I concur. But I would add that, in general, I consider utility poles an eyesore -- and they make for the frequent "trimming" of nearby street trees, creating an even more barren streetscape. To make matters worse, CL&P occasionally shows up to add new high voltage equipment to the tops of the poles. A few years ago, a formidable array of equipment was added to the pole in front of our house, and it does not make for a pretty picture.
Given the historic quality of the downtown and its environs, you'd think city officials would have pushed long ago for the "undergrounding" of the overhead lines. This would not solve the V-RAD problem however, since it would appear that these devices need to be above-ground (I'm not an engineer, so I'm happy to be corrected on this point).

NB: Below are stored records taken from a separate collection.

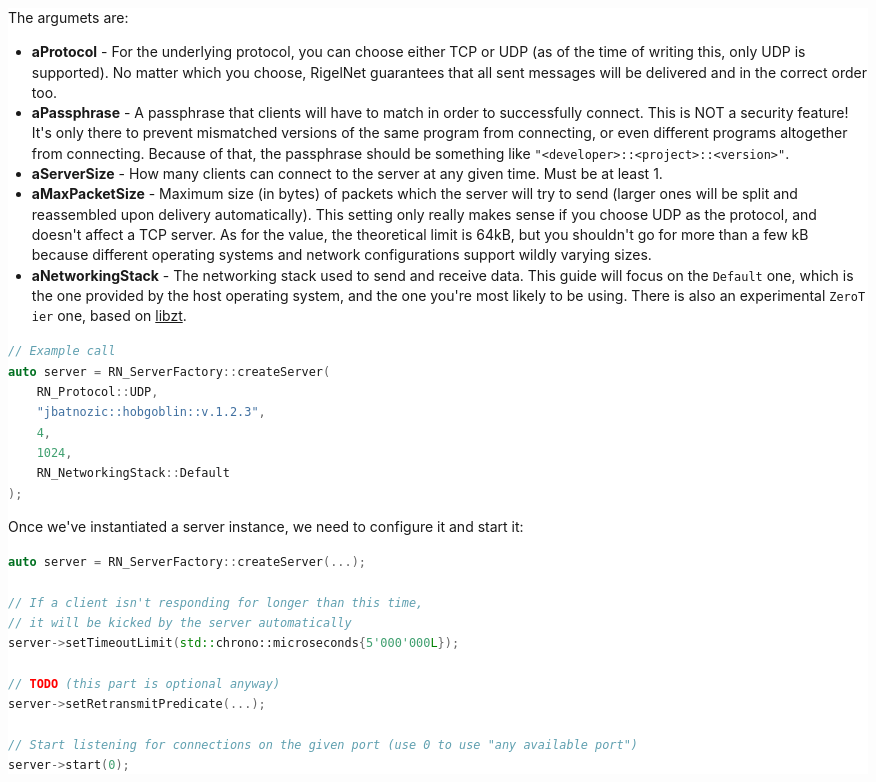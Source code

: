 The argumets are:
- **aProtocol** - For the underlying protocol, you can choose either TCP or UDP (as of the time of writing this, only 
  UDP is supported). No matter which you choose, RigelNet guarantees that all sent messages will be delivered and in the
  correct order too.
- **aPassphrase** - A passphrase that clients will have to match in order to successfully connect. This is NOT a 
  security feature! It's only there to prevent mismatched versions of the same program from connecting, or even
  different programs altogether from connecting. Because of that, the passphrase should be something like
  `"<developer>::<project>::<version>"`.
- **aServerSize** - How many clients can connect to the server at any given time. Must be at least 1.
- **aMaxPacketSize** - Maximum size (in bytes) of packets which the server will try to send (larger ones will be split
  and reassembled upon delivery automatically). This setting only really makes sense if you choose UDP as the protocol, 
  and doesn't affect a TCP server. As for the value, the theoretical limit is 64kB, but you shouldn't go for more than
  a few kB because different operating systems and network configurations support wildly varying sizes.
- **aNetworkingStack** - The networking stack used to send and receive data. This guide will focus on the `Default` one,
  which is the one provided by the host operating system, and the one you're most likely to be using. There is also an
  experimental `ZeroTier` one, based on [libzt](https://github.com/zerotier/libzt).

```cpp
// Example call
auto server = RN_ServerFactory::createServer(
    RN_Protocol::UDP,
    "jbatnozic::hobgoblin::v.1.2.3",
    4,
    1024,
    RN_NetworkingStack::Default
);
```

Once we've instantiated a server instance, we need to configure it and start it:

```cpp
auto server = RN_ServerFactory::createServer(...);

// If a client isn't responding for longer than this time,
// it will be kicked by the server automatically
server->setTimeoutLimit(std::chrono::microseconds{5'000'000L});

// TODO (this part is optional anyway)
server->setRetransmitPredicate(...);

// Start listening for connections on the given port (use 0 to use "any available port")
server->start(0);
```
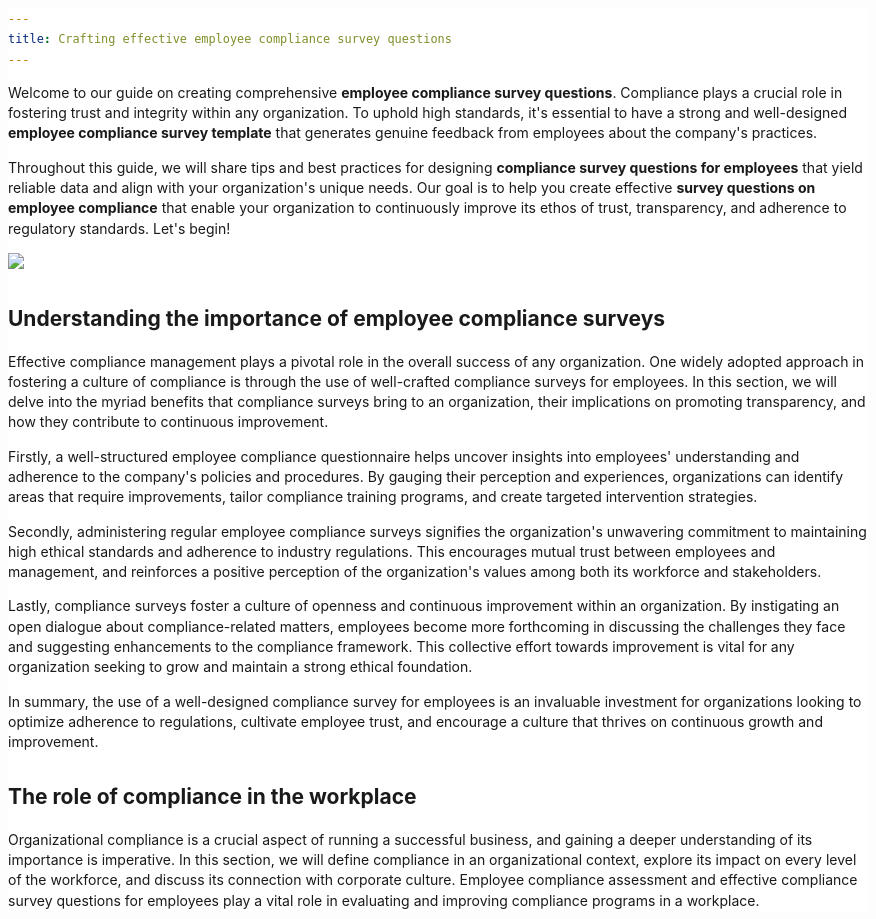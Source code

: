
 ```yaml
---
title: Crafting effective employee compliance survey questions
---
```

Welcome to our guide on creating comprehensive **employee compliance survey questions**. Compliance plays a crucial role in fostering trust and integrity within any organization. To uphold high standards, it's essential to have a strong and well-designed **employee compliance survey template** that generates genuine feedback from employees about the company's practices.

Throughout this guide, we will share tips and best practices for designing **compliance survey questions for employees** that yield reliable data and align with your organization's unique needs. Our goal is to help you create effective **survey questions on employee compliance** that enable your organization to continuously improve its ethos of trust, transparency, and adherence to regulatory standards. Let's begin!

![](https://firebasestorage.googleapis.com/v0/b/swimmio-content/o/repositories%2FZ2l0aHViJTNBJTNBcGVhY29jay1ibG9ncyUzQSUzQVBlYWNvY2stSW5kaWE%3D%2F1648037a-3ca9-4b68-b9d7-1e6a2aadd2f2.png?alt=media&token=53161763-30ef-4337-90b1-ab3f42e8ce71)

## **Understanding the importance of employee compliance surveys**

Effective compliance management plays a pivotal role in the overall success of any organization. One widely adopted approach in fostering a culture of compliance is through the use of well-crafted compliance surveys for employees. In this section, we will delve into the myriad benefits that compliance surveys bring to an organization, their implications on promoting transparency, and how they contribute to continuous improvement.

Firstly, a well-structured employee compliance questionnaire helps uncover insights into employees' understanding and adherence to the company's policies and procedures. By gauging their perception and experiences, organizations can identify areas that require improvements, tailor compliance training programs, and create targeted intervention strategies.

Secondly, administering regular employee compliance surveys signifies the organization's unwavering commitment to maintaining high ethical standards and adherence to industry regulations. This encourages mutual trust between employees and management, and reinforces a positive perception of the organization's values among both its workforce and stakeholders.

Lastly, compliance surveys foster a culture of openness and continuous improvement within an organization. By instigating an open dialogue about compliance-related matters, employees become more forthcoming in discussing the challenges they face and suggesting enhancements to the compliance framework. This collective effort towards improvement is vital for any organization seeking to grow and maintain a strong ethical foundation.

In summary, the use of a well-designed compliance survey for employees is an invaluable investment for organizations looking to optimize adherence to regulations, cultivate employee trust, and encourage a culture that thrives on continuous growth and improvement.

## **The role of compliance in the workplace**

Organizational compliance is a crucial aspect of running a successful business, and gaining a deeper understanding of its importance is imperative. In this section, we will define compliance in an organizational context, explore its impact on every level of the workforce, and discuss its connection with corporate culture. Employee compliance assessment and effective compliance survey questions for employees play a vital role in evaluating and improving compliance programs in a workplace.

In the end, the issue would seem to be who, or what, controls the public space between the street and the private home, office, or place of business. No doubt there is a good article out there on this topic, but it would appear that the beginning of the erosion of municipal and private control began when state and city governments began granting special rights to the utility companies -- especially electric and telephone companies. The question then becomes, should this new degree of telephone and computer connectivity be considered a public utility, which is to say, a public good? Or is it simply a luxury? And where do cities and communities draw the line? Or are they even able to? And if not, what level of government gets final say? The involvement of the state attorney general suggests that it is an issue that can only be resolved at the state level.
We now have great "connectivity", but at what cost? We can download huge amounts of information onto our computers and communicate instantaneously with people around the world, but every new bit of flashy technology that is delivered to our homes seems to blind us just a little bit more to the incremental deterioration of the communities and landscapes outside our doors.